Discussion in 'Software' started by Newskin01, Sep 13, 2010.

  1. Newskin01

    Newskin01 Private E-2

    Hello,

    I cannot get it to compute using my formula is there something wrong here?


    package csc212lab02a;

    import java.text.DecimalFormat;
    /**
    *
    * @author sudddsadfdsfddsfns
    * course CSC 212 Section fsdfds
    * date September 13, 2010
    * description: Program to calculate the volume of
    * of a cone with height and radius hard-coded
    * into the application
    * Note: volume = 1/3 x PI x R^2 x height
    */
    public class Main
    {

    /**
    * The radius of the cone.
    */
    static double radius;

    /**
    * The height of the cone.
    */
    static double height;

    /**
    * The volume of the cone.
    */
    static double volume;

    public static void main(String[] args)
    {

    // Display a "startup banner" for the application
    System.out.println("Welcome to Conan");
    System.out.println("\t... a program which calculates the area of a cone.");

    // Create a DecimalFormat object that displays
    // numbers to two decimal places
    DecimalFormat df = new DecimalFormat("0.00");

    // Set values for radius and height
    radius = 8;
    height = 18;

    // Volume of cone = (1/3) * pi * radius2 * height
    volume = 1/3 * Math.PI * Math.pow(radius, 2) * height;

    System.out.println("The volume of a cone with " +
    "radius " + df.format(radius) +
    " and height " + df.format(height) +
    " is " + df.format(volume));


    }

    }
     
  2. Newskin01

    Newskin01 Private E-2

    Always the culprit, Integer division.
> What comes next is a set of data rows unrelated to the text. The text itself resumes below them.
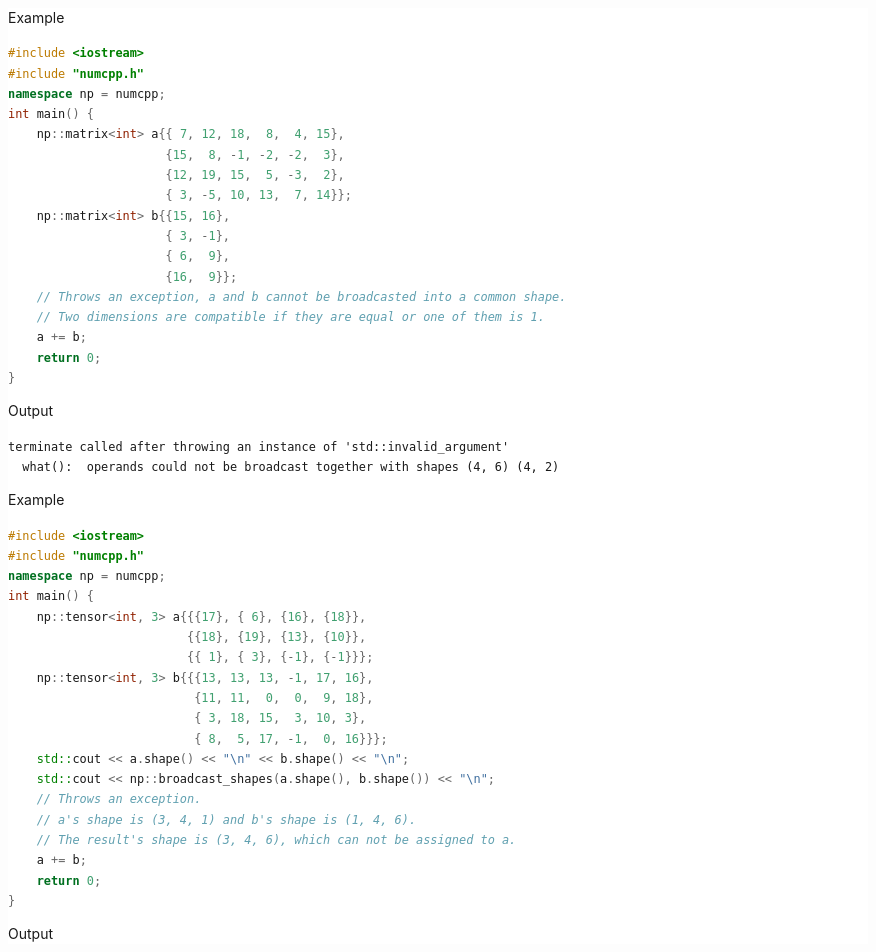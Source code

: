 Example

```cpp
#include <iostream>
#include "numcpp.h"
namespace np = numcpp;
int main() {
    np::matrix<int> a{{ 7, 12, 18,  8,  4, 15},
                      {15,  8, -1, -2, -2,  3},
                      {12, 19, 15,  5, -3,  2},
                      { 3, -5, 10, 13,  7, 14}};
    np::matrix<int> b{{15, 16},
                      { 3, -1},
                      { 6,  9},
                      {16,  9}};
    // Throws an exception, a and b cannot be broadcasted into a common shape.
    // Two dimensions are compatible if they are equal or one of them is 1.
    a += b;
    return 0;
}
```

Output

```
terminate called after throwing an instance of 'std::invalid_argument'
  what():  operands could not be broadcast together with shapes (4, 6) (4, 2)
```

Example

```cpp
#include <iostream>
#include "numcpp.h"
namespace np = numcpp;
int main() {
    np::tensor<int, 3> a{{{17}, { 6}, {16}, {18}},
                         {{18}, {19}, {13}, {10}},
                         {{ 1}, { 3}, {-1}, {-1}}};
    np::tensor<int, 3> b{{{13, 13, 13, -1, 17, 16},
                          {11, 11,  0,  0,  9, 18},
                          { 3, 18, 15,  3, 10, 3},
                          { 8,  5, 17, -1,  0, 16}}};
    std::cout << a.shape() << "\n" << b.shape() << "\n";
    std::cout << np::broadcast_shapes(a.shape(), b.shape()) << "\n";
    // Throws an exception.
    // a's shape is (3, 4, 1) and b's shape is (1, 4, 6).
    // The result's shape is (3, 4, 6), which can not be assigned to a.
    a += b;
    return 0;
}
```

Output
    Remember that when you give the division operator (/) two integers, it returns another integer.

    1/3 = 0
    1.0/3.0 = .3333333333333 (ish)
    1f/3f = .33333333333333 (ish)
    1/3.0 = .33333333333 (ish)

    Please, note the "ish" above, by that I mean there is no binary representation for 1/3 so the value will be the floating point whose value is as close to it as possible, this may be different, so you should never compare floating point numbers to each other, or doubles. Instead subtract one from the other and make sure the difference is less than some margin of error.


    source : http://answers.yahoo.com/question/index?qid=20100913135239AAw5B6B

    You can delete topic as I answered my own question.